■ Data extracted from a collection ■
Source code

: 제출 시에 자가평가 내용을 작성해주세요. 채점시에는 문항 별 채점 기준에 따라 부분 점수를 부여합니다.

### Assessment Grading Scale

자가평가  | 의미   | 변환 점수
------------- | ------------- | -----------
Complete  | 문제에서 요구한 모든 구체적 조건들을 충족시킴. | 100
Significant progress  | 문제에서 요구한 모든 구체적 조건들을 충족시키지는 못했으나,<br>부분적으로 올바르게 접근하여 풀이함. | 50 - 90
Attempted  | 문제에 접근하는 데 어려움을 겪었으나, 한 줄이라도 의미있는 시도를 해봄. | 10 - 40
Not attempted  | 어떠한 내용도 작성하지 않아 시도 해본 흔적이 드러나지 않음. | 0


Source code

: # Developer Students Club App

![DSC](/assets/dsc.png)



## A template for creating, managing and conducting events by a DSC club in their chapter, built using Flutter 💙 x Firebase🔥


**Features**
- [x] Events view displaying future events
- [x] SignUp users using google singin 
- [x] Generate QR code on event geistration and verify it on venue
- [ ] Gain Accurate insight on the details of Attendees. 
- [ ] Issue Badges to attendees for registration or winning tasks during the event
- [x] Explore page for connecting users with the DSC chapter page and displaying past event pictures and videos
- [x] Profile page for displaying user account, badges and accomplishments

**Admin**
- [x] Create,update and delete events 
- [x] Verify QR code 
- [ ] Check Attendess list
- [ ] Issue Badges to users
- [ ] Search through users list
---
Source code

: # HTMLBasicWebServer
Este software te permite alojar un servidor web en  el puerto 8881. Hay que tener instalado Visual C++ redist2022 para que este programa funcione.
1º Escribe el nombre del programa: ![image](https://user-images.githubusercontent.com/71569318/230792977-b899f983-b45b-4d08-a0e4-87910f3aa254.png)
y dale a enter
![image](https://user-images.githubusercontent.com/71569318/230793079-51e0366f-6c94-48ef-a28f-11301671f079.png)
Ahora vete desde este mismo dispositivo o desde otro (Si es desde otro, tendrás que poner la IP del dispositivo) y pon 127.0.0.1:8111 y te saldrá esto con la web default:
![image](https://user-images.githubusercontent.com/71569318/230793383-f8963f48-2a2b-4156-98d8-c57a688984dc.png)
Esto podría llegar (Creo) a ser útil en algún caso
--
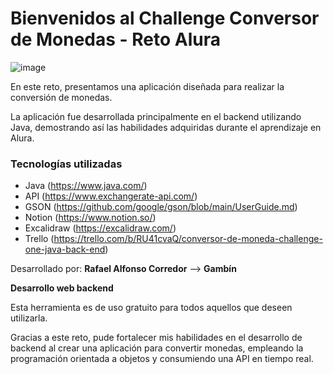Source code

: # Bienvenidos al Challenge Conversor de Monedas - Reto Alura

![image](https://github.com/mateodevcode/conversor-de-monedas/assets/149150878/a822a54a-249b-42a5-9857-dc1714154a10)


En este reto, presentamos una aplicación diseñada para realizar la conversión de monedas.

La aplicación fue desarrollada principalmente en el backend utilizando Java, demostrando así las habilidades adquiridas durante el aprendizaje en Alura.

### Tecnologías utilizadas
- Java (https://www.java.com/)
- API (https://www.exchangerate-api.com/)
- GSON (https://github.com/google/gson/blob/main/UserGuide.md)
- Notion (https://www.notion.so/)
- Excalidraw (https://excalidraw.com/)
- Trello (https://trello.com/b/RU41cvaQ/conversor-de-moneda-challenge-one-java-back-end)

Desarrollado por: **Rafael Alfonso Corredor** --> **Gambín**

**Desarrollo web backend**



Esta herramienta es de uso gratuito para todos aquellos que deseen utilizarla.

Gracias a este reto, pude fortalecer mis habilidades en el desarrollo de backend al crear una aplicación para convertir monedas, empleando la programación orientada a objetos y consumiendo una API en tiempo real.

■ Required work ■
Within the data above, filter for lines containing the word "assets" and copy each one.

■ Answer space ■
![DSC](/assets/dsc.png)
![image](https://github.com/mateodevcode/conversor-de-monedas/assets/149150878/a822a54a-249b-42a5-9857-dc1714154a10)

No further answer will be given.